> Data to process:
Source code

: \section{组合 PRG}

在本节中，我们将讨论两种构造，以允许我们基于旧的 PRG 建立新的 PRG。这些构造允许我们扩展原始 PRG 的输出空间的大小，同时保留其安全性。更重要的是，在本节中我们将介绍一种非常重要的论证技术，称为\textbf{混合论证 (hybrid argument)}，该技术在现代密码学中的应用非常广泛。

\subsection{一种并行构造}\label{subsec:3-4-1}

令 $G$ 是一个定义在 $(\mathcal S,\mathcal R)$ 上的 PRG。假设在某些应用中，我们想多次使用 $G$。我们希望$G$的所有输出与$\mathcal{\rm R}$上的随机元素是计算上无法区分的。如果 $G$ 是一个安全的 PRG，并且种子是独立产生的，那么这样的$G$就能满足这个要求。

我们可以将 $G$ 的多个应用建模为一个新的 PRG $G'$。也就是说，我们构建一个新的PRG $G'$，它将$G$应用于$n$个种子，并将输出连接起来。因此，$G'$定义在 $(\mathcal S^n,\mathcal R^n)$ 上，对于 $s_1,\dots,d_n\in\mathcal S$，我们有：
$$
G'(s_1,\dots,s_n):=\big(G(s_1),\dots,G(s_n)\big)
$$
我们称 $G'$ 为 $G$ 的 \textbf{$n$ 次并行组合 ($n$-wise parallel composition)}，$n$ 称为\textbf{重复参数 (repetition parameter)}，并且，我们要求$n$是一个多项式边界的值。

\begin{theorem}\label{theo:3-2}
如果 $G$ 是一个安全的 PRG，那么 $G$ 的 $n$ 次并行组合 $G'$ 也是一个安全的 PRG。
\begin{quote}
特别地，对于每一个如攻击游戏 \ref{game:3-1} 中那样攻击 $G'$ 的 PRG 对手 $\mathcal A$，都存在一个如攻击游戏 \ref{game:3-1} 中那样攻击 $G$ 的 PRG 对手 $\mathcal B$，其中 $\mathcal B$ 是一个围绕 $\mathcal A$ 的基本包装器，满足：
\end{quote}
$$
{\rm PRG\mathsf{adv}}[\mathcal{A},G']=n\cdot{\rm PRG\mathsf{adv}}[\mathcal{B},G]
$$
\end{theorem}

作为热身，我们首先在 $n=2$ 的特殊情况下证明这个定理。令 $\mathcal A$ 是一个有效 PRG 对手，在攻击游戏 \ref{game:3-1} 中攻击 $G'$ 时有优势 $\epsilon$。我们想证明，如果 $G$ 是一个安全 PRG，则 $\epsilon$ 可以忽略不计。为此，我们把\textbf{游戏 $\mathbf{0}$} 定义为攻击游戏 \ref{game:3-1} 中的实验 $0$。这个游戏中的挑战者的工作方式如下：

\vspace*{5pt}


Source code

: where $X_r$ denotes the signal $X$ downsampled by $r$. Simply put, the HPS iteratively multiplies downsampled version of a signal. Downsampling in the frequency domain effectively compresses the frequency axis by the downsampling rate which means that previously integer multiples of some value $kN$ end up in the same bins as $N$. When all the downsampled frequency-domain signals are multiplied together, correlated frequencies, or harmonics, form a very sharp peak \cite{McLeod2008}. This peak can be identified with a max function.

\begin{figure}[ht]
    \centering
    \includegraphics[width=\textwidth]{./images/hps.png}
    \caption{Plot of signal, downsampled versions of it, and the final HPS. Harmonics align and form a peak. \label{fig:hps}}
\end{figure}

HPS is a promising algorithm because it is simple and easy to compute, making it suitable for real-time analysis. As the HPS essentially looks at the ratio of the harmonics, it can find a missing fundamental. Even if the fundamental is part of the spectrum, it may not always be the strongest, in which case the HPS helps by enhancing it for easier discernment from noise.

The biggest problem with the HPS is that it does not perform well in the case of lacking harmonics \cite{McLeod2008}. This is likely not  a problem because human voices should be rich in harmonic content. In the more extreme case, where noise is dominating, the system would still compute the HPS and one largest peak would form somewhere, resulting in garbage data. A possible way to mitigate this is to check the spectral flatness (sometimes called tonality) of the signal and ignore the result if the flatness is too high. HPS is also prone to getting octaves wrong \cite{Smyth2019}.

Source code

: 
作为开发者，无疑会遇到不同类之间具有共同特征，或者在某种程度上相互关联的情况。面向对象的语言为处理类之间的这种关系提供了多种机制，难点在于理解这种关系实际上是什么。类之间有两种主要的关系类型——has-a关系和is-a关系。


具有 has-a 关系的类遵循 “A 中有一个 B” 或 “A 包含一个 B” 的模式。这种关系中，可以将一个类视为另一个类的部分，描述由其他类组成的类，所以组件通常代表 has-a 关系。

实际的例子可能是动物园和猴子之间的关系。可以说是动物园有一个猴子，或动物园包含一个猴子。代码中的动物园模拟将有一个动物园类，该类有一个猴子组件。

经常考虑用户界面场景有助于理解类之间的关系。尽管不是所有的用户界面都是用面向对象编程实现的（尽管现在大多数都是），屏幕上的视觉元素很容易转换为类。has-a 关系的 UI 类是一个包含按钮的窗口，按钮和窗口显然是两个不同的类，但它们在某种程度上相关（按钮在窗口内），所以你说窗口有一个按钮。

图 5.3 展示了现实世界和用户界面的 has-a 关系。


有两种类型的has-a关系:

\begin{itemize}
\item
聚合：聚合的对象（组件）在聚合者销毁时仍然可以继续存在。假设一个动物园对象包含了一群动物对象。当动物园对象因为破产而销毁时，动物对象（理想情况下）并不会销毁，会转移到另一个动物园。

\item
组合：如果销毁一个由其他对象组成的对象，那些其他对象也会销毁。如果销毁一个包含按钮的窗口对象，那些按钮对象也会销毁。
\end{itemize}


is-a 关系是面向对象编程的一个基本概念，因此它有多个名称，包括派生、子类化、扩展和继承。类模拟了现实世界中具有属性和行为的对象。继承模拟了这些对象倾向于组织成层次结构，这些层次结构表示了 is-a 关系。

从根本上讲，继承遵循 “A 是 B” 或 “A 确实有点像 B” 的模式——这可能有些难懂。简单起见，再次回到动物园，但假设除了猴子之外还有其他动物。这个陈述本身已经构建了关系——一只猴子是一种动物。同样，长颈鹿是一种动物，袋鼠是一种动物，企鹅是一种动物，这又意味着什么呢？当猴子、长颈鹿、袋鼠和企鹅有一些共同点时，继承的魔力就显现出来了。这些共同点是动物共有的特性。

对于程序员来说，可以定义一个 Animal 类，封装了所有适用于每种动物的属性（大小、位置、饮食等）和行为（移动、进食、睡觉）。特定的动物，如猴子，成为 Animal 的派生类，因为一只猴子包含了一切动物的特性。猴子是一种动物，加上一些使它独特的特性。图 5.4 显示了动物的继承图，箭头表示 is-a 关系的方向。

> Task statement: Everything in the records is to be copied exactly.

> Task result:
Source code

: \section{组合 PRG}

在本节中，我们将讨论两种构造，以允许我们基于旧的 PRG 建立新的 PRG。这些构造允许我们扩展原始 PRG 的输出空间的大小，同时保留其安全性。更重要的是，在本节中我们将介绍一种非常重要的论证技术，称为\textbf{混合论证 (hybrid argument)}，该技术在现代密码学中的应用非常广泛。

\subsection{一种并行构造}\label{subsec:3-4-1}

令 $G$ 是一个定义在 $(\mathcal S,\mathcal R)$ 上的 PRG。假设在某些应用中，我们想多次使用 $G$。我们希望$G$的所有输出与$\mathcal{\rm R}$上的随机元素是计算上无法区分的。如果 $G$ 是一个安全的 PRG，并且种子是独立产生的，那么这样的$G$就能满足这个要求。

我们可以将 $G$ 的多个应用建模为一个新的 PRG $G'$。也就是说，我们构建一个新的PRG $G'$，它将$G$应用于$n$个种子，并将输出连接起来。因此，$G'$定义在 $(\mathcal S^n,\mathcal R^n)$ 上，对于 $s_1,\dots,d_n\in\mathcal S$，我们有：
$$
G'(s_1,\dots,s_n):=\big(G(s_1),\dots,G(s_n)\big)
$$
我们称 $G'$ 为 $G$ 的 \textbf{$n$ 次并行组合 ($n$-wise parallel composition)}，$n$ 称为\textbf{重复参数 (repetition parameter)}，并且，我们要求$n$是一个多项式边界的值。

\begin{theorem}\label{theo:3-2}
如果 $G$ 是一个安全的 PRG，那么 $G$ 的 $n$ 次并行组合 $G'$ 也是一个安全的 PRG。
\begin{quote}
特别地，对于每一个如攻击游戏 \ref{game:3-1} 中那样攻击 $G'$ 的 PRG 对手 $\mathcal A$，都存在一个如攻击游戏 \ref{game:3-1} 中那样攻击 $G$ 的 PRG 对手 $\mathcal B$，其中 $\mathcal B$ 是一个围绕 $\mathcal A$ 的基本包装器，满足：
\end{quote}
$$
{\rm PRG\mathsf{adv}}[\mathcal{A},G']=n\cdot{\rm PRG\mathsf{adv}}[\mathcal{B},G]
$$
\end{theorem}

作为热身，我们首先在 $n=2$ 的特殊情况下证明这个定理。令 $\mathcal A$ 是一个有效 PRG 对手，在攻击游戏 \ref{game:3-1} 中攻击 $G'$ 时有优势 $\epsilon$。我们想证明，如果 $G$ 是一个安全 PRG，则 $\epsilon$ 可以忽略不计。为此，我们把\textbf{游戏 $\mathbf{0}$} 定义为攻击游戏 \ref{game:3-1} 中的实验 $0$。这个游戏中的挑战者的工作方式如下：

\vspace*{5pt}


Source code

: where $X_r$ denotes the signal $X$ downsampled by $r$. Simply put, the HPS iteratively multiplies downsampled version of a signal. Downsampling in the frequency domain effectively compresses the frequency axis by the downsampling rate which means that previously integer multiples of some value $kN$ end up in the same bins as $N$. When all the downsampled frequency-domain signals are multiplied together, correlated frequencies, or harmonics, form a very sharp peak \cite{McLeod2008}. This peak can be identified with a max function.

\begin{figure}[ht]
    \centering
    \includegraphics[width=\textwidth]{./images/hps.png}
    \caption{Plot of signal, downsampled versions of it, and the final HPS. Harmonics align and form a peak. \label{fig:hps}}
\end{figure}

HPS is a promising algorithm because it is simple and easy to compute, making it suitable for real-time analysis. As the HPS essentially looks at the ratio of the harmonics, it can find a missing fundamental. Even if the fundamental is part of the spectrum, it may not always be the strongest, in which case the HPS helps by enhancing it for easier discernment from noise.

The biggest problem with the HPS is that it does not perform well in the case of lacking harmonics \cite{McLeod2008}. This is likely not  a problem because human voices should be rich in harmonic content. In the more extreme case, where noise is dominating, the system would still compute the HPS and one largest peak would form somewhere, resulting in garbage data. A possible way to mitigate this is to check the spectral flatness (sometimes called tonality) of the signal and ignore the result if the flatness is too high. HPS is also prone to getting octaves wrong \cite{Smyth2019}.

Source code

: 
作为开发者，无疑会遇到不同类之间具有共同特征，或者在某种程度上相互关联的情况。面向对象的语言为处理类之间的这种关系提供了多种机制，难点在于理解这种关系实际上是什么。类之间有两种主要的关系类型——has-a关系和is-a关系。


具有 has-a 关系的类遵循 “A 中有一个 B” 或 “A 包含一个 B” 的模式。这种关系中，可以将一个类视为另一个类的部分，描述由其他类组成的类，所以组件通常代表 has-a 关系。

实际的例子可能是动物园和猴子之间的关系。可以说是动物园有一个猴子，或动物园包含一个猴子。代码中的动物园模拟将有一个动物园类，该类有一个猴子组件。

经常考虑用户界面场景有助于理解类之间的关系。尽管不是所有的用户界面都是用面向对象编程实现的（尽管现在大多数都是），屏幕上的视觉元素很容易转换为类。has-a 关系的 UI 类是一个包含按钮的窗口，按钮和窗口显然是两个不同的类，但它们在某种程度上相关（按钮在窗口内），所以你说窗口有一个按钮。

图 5.3 展示了现实世界和用户界面的 has-a 关系。


有两种类型的has-a关系:

\begin{itemize}
\item
聚合：聚合的对象（组件）在聚合者销毁时仍然可以继续存在。假设一个动物园对象包含了一群动物对象。当动物园对象因为破产而销毁时，动物对象（理想情况下）并不会销毁，会转移到另一个动物园。

\item
组合：如果销毁一个由其他对象组成的对象，那些其他对象也会销毁。如果销毁一个包含按钮的窗口对象，那些按钮对象也会销毁。
\end{itemize}


is-a 关系是面向对象编程的一个基本概念，因此它有多个名称，包括派生、子类化、扩展和继承。类模拟了现实世界中具有属性和行为的对象。继承模拟了这些对象倾向于组织成层次结构，这些层次结构表示了 is-a 关系。

从根本上讲，继承遵循 “A 是 B” 或 “A 确实有点像 B” 的模式——这可能有些难懂。简单起见，再次回到动物园，但假设除了猴子之外还有其他动物。这个陈述本身已经构建了关系——一只猴子是一种动物。同样，长颈鹿是一种动物，袋鼠是一种动物，企鹅是一种动物，这又意味着什么呢？当猴子、长颈鹿、袋鼠和企鹅有一些共同点时，继承的魔力就显现出来了。这些共同点是动物共有的特性。

对于程序员来说，可以定义一个 Animal 类，封装了所有适用于每种动物的属性（大小、位置、饮食等）和行为（移动、进食、睡觉）。特定的动物，如猴子，成为 Animal 的派生类，因为一只猴子包含了一切动物的特性。猴子是一种动物，加上一些使它独特的特性。图 5.4 显示了动物的继承图，箭头表示 is-a 关系的方向。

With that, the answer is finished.